(Dataset records)

====

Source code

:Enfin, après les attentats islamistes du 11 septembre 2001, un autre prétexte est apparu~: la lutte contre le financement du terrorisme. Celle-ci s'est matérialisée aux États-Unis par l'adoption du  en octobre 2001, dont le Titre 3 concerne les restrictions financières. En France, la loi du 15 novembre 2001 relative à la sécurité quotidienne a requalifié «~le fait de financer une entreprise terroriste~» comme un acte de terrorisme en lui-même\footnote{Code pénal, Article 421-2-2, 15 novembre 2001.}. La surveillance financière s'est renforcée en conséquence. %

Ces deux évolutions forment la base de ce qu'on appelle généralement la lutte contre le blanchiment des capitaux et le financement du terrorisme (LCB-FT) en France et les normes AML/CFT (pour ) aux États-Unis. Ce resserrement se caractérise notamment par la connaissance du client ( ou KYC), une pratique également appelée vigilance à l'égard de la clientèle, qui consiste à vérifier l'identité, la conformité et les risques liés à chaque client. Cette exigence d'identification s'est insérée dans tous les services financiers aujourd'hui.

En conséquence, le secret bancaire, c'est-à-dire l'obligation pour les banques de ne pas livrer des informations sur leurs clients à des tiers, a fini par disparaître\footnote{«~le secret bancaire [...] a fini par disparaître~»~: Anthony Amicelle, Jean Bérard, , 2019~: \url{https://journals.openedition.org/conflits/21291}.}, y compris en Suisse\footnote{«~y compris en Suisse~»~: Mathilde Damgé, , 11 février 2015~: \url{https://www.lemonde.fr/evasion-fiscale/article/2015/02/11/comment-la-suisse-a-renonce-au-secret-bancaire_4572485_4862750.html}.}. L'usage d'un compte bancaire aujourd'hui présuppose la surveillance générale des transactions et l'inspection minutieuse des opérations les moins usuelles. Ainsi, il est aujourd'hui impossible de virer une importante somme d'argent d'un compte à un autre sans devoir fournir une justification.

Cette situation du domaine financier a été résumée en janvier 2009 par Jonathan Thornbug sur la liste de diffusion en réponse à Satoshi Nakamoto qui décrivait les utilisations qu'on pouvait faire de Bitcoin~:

====

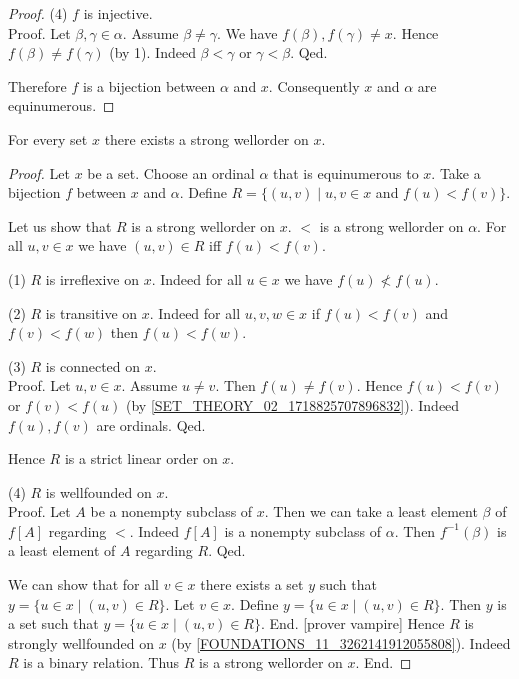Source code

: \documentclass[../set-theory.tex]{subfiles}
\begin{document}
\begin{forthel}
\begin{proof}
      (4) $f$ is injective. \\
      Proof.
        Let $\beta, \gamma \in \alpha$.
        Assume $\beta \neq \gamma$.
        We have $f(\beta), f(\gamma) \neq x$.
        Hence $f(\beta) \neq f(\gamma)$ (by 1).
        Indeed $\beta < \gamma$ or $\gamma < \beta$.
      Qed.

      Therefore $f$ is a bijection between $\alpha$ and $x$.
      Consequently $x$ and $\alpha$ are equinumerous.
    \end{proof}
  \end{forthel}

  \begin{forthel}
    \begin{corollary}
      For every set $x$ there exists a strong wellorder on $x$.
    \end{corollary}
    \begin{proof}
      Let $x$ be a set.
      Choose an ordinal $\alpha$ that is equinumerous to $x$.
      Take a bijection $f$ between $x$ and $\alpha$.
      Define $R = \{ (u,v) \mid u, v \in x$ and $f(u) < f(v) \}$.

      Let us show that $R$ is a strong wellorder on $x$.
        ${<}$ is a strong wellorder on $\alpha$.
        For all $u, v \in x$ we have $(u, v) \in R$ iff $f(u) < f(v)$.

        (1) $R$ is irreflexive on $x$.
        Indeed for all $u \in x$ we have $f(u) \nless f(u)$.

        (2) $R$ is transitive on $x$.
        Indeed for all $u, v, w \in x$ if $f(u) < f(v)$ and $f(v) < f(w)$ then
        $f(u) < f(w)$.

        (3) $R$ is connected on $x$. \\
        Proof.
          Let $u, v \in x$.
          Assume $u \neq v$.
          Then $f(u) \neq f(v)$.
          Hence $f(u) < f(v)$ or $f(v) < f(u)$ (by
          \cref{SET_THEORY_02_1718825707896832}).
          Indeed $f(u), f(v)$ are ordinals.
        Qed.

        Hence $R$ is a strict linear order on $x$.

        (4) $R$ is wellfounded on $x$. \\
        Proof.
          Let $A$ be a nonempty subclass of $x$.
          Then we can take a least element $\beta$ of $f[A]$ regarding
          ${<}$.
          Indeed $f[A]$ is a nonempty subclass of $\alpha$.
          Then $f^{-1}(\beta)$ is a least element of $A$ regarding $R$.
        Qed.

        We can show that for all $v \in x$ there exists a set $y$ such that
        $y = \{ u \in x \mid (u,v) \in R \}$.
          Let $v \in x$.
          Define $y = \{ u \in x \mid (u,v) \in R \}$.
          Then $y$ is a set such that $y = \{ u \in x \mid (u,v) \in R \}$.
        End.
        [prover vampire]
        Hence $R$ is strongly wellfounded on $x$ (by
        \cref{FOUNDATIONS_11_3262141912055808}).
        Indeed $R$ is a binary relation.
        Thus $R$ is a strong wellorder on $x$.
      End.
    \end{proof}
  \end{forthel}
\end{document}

====

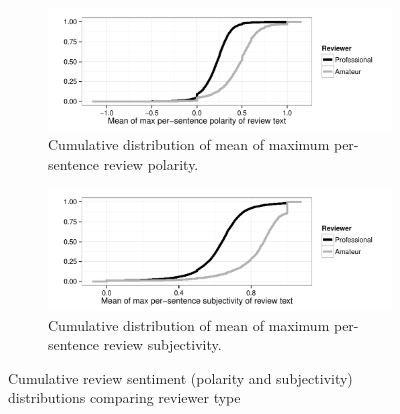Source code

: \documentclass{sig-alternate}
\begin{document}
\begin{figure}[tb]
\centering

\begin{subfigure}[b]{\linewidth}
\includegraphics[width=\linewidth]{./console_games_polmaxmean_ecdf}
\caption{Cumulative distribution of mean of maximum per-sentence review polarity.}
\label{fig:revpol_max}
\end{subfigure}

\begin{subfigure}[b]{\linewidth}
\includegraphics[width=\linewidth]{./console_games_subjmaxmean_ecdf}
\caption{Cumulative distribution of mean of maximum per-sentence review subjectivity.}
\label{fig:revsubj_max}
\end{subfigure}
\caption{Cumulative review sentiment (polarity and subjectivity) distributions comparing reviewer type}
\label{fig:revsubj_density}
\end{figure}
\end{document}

====

### What to work on
Retype the entries above exactly, but only from the line containing "Indeed $f(u), f(v)$ are ordinals." through the line containing "Indeed $f[A]$ is", both included.

### Answer box
          Indeed $f(u), f(v)$ are ordinals.
        Qed.

        Hence $R$ is a strict linear order on $x$.

        (4) $R$ is wellfounded on $x$. \\
        Proof.
          Let $A$ be a nonempty subclass of $x$.
          Then we can take a least element $\beta$ of $f[A]$ regarding
          ${<}$.
          Indeed $f[A]$ is a nonempty subclass of $\alpha$.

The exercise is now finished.